**EXERCISE GOAL:**
For the data below, give the number of lines that include the word "equation" and nothing else.

**INPUT DATA:**
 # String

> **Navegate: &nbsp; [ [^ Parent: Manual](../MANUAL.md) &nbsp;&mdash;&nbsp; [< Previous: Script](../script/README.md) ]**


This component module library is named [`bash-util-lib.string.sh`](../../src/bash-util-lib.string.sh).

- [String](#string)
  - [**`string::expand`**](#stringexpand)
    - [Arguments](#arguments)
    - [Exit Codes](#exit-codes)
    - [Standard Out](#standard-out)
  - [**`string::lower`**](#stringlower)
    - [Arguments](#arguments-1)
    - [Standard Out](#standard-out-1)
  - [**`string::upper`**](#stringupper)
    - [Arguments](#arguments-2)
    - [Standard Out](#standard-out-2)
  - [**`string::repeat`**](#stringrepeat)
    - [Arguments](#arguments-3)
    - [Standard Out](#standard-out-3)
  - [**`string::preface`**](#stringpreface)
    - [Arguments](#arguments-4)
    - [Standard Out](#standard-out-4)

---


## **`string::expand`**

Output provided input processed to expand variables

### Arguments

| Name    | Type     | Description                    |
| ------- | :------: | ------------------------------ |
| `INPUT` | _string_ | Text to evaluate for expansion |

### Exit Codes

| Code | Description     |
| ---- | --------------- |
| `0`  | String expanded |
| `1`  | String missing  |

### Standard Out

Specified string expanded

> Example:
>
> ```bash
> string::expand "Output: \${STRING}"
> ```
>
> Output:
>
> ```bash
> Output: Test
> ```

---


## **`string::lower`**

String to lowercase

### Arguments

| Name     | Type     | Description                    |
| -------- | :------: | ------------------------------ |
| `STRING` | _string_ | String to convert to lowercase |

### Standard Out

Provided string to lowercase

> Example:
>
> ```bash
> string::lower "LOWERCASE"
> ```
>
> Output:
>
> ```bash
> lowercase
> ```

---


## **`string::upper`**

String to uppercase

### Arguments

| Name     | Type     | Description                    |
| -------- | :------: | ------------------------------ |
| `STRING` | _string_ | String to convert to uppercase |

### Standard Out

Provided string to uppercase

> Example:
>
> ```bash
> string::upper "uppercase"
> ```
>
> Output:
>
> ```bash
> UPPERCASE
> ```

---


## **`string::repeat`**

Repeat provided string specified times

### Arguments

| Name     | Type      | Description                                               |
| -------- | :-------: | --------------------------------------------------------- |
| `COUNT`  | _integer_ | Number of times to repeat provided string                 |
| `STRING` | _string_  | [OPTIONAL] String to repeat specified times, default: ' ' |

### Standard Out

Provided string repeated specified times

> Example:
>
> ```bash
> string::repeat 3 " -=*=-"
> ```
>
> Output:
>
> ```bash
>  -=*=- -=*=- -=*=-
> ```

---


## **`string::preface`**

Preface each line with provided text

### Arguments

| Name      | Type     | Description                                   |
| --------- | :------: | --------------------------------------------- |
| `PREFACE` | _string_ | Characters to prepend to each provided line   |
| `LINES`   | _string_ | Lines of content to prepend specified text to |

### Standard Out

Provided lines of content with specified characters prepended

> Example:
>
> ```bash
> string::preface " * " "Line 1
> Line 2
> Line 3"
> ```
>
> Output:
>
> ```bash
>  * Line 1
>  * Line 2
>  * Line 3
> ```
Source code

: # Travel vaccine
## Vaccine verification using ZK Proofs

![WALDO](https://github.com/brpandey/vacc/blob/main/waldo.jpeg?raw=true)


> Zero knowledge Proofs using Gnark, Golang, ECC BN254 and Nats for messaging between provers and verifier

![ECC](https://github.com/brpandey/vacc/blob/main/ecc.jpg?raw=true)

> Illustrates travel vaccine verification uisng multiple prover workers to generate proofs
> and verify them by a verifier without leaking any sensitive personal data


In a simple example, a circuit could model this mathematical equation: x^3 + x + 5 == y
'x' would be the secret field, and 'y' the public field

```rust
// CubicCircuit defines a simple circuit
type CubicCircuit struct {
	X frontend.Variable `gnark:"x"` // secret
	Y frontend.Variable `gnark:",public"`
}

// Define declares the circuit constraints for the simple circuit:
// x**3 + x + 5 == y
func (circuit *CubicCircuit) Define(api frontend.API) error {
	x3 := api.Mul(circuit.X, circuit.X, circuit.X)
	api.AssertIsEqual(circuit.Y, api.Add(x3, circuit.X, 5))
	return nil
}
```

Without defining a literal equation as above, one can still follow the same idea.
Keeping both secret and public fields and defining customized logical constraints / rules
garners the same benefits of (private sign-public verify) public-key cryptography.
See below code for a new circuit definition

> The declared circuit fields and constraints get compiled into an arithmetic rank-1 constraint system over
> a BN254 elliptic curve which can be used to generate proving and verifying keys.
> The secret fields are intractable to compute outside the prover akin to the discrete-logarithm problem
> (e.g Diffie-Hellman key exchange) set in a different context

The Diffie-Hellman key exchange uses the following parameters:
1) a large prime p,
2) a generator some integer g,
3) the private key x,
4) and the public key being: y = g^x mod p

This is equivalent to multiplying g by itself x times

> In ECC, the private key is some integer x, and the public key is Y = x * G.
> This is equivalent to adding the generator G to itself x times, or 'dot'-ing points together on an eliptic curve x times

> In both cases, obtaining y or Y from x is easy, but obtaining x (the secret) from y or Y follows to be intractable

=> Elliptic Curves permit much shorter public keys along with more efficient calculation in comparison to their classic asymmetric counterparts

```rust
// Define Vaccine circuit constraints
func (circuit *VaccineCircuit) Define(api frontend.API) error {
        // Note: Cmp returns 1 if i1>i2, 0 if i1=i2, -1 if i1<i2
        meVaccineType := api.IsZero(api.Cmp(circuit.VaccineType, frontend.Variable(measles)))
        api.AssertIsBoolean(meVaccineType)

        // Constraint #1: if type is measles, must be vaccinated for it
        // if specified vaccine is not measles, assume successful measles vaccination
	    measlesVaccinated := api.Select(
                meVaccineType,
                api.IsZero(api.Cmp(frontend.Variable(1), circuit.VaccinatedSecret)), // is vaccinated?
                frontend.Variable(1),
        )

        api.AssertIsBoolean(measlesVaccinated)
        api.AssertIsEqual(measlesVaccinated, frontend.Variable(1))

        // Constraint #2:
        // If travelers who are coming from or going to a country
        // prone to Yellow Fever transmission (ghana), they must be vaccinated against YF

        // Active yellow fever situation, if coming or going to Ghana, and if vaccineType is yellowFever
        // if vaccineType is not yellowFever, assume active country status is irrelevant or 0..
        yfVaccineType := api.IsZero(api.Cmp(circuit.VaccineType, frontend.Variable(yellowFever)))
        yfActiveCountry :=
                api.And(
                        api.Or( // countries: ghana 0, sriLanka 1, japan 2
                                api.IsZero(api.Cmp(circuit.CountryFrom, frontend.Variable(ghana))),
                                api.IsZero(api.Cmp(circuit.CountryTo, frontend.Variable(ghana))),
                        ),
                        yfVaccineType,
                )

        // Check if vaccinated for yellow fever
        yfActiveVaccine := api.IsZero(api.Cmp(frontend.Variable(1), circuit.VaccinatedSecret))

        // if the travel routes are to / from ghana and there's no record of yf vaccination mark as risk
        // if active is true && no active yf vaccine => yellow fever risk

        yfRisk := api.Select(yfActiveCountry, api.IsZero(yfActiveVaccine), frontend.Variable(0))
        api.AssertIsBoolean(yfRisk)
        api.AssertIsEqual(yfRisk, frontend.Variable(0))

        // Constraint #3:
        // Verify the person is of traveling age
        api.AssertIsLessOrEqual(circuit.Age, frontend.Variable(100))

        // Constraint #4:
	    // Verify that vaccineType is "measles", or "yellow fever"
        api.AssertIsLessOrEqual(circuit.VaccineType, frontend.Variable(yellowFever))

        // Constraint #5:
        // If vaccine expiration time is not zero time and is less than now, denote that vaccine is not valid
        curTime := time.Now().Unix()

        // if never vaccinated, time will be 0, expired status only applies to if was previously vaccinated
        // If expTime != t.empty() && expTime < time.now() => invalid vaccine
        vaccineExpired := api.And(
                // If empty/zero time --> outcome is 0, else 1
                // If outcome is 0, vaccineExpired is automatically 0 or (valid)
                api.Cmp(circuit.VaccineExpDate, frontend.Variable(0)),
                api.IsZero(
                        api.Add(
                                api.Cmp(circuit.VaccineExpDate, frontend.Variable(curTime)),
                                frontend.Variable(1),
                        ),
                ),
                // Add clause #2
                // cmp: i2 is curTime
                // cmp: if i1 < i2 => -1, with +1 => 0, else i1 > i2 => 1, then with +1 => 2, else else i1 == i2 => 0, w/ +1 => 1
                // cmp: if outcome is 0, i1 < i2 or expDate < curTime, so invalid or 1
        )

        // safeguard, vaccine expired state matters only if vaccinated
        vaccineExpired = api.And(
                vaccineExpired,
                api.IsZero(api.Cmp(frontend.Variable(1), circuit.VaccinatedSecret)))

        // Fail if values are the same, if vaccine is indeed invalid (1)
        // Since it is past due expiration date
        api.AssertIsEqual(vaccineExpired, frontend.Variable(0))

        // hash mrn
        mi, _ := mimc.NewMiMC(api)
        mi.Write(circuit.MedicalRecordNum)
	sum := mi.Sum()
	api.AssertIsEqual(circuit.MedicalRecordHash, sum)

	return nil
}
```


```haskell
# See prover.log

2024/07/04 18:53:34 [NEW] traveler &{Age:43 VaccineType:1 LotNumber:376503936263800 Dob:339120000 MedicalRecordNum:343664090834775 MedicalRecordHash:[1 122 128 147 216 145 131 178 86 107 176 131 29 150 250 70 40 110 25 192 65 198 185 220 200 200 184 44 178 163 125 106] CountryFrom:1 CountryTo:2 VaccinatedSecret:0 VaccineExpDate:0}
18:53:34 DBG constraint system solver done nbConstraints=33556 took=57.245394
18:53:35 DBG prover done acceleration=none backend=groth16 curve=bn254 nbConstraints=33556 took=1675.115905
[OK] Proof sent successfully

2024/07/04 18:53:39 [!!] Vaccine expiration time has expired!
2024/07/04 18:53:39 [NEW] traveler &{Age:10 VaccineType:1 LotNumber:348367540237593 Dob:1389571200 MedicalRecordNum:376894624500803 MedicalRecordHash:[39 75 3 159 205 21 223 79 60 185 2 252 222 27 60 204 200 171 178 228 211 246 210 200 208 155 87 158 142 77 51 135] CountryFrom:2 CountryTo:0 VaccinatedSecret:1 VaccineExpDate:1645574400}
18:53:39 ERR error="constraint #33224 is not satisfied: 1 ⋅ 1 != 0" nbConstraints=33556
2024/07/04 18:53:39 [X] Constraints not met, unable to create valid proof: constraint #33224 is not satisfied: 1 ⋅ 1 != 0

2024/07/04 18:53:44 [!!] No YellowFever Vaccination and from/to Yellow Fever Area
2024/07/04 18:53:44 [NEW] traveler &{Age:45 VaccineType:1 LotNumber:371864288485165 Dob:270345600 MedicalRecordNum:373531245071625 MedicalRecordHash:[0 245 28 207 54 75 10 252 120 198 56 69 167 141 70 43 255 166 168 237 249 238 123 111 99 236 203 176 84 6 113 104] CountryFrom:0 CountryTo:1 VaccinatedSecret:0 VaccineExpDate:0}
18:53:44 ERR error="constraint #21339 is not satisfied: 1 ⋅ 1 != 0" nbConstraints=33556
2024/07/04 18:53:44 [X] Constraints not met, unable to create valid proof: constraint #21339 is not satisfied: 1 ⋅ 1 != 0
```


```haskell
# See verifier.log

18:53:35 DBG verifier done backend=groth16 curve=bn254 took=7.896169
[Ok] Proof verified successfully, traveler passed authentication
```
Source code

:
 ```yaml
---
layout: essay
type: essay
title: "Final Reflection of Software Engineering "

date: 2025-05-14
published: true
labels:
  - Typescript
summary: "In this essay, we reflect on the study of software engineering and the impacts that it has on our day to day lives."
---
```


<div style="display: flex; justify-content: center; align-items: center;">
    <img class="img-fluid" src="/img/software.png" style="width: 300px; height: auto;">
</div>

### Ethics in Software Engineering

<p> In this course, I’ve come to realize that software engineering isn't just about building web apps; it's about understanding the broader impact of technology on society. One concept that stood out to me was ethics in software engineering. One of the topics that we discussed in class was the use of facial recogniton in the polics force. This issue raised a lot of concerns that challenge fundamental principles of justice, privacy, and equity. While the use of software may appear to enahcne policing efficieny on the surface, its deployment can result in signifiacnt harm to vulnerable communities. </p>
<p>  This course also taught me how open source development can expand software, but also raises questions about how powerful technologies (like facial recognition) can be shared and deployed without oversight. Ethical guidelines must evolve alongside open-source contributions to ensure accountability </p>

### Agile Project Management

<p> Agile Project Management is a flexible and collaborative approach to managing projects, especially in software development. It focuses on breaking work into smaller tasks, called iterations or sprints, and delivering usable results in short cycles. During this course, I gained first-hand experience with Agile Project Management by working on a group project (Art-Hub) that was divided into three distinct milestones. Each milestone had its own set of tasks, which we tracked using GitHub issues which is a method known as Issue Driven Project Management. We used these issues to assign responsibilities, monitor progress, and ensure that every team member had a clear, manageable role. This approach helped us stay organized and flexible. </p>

**ANSWER TO THIS PROBLEM:**
2